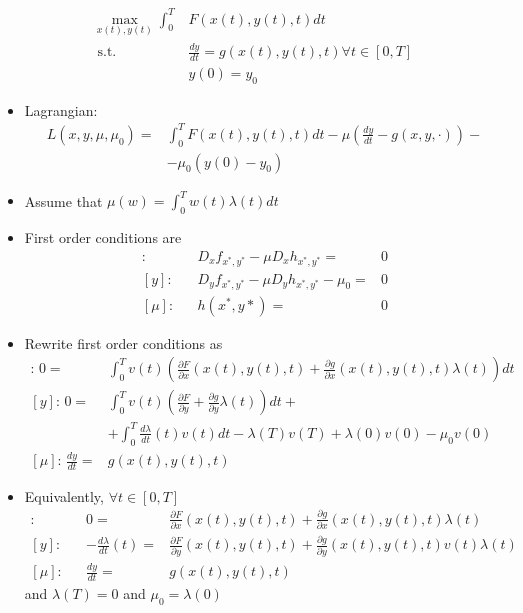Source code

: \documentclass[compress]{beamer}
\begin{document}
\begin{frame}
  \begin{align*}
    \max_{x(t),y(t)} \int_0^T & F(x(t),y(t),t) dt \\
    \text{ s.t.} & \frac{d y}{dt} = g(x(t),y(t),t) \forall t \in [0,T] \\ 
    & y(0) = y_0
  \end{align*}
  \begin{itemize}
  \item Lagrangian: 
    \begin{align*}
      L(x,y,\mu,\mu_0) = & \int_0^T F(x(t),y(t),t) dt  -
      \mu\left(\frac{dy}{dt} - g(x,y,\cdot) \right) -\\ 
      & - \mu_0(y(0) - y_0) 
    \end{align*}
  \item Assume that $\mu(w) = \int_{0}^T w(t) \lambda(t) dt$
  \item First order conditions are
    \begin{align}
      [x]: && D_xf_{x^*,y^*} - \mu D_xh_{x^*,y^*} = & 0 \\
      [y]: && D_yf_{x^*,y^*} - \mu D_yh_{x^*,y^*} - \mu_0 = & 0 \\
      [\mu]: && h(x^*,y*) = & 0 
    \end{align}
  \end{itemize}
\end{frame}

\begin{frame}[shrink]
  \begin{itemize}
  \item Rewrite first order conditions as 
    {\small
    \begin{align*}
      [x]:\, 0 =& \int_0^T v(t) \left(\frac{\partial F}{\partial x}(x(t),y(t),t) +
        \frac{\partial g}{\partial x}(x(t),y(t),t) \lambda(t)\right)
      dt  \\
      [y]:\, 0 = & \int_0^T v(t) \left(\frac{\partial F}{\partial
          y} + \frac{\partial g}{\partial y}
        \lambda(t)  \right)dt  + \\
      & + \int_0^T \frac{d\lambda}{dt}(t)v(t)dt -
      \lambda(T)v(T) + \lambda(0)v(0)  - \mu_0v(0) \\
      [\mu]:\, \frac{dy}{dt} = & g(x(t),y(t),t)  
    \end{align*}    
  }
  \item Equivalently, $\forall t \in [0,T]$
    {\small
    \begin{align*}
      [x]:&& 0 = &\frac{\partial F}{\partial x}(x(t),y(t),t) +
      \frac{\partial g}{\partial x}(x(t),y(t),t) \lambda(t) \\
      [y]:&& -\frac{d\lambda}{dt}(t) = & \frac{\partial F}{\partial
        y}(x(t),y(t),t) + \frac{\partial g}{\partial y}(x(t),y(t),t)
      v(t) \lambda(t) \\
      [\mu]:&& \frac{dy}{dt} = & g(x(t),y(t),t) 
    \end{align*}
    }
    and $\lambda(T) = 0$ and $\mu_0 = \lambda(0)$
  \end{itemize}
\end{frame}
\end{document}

☆ ☆ ☆

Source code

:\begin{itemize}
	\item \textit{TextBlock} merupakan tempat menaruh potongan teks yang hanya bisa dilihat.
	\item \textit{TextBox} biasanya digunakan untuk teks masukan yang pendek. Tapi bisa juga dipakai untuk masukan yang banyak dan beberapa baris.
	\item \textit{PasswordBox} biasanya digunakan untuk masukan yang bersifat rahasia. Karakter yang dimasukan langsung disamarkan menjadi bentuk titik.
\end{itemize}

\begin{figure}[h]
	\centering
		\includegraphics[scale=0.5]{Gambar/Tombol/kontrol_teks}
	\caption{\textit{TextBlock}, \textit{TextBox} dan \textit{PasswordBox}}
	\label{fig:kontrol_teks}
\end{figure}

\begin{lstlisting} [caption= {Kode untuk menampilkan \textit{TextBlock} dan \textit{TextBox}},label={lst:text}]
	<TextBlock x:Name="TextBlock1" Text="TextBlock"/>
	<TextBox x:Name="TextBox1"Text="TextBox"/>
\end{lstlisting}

☆ ☆ ☆

### [Assigned task]
Find and copy every line in the entries above where the string "bisa" occurs.

### [Answer for the task]
	\item \textit{TextBlock} merupakan tempat menaruh potongan teks yang hanya bisa dilihat.
	\item \textit{TextBox} biasanya digunakan untuk teks masukan yang pendek. Tapi bisa juga dipakai untuk masukan yang banyak dan beberapa baris.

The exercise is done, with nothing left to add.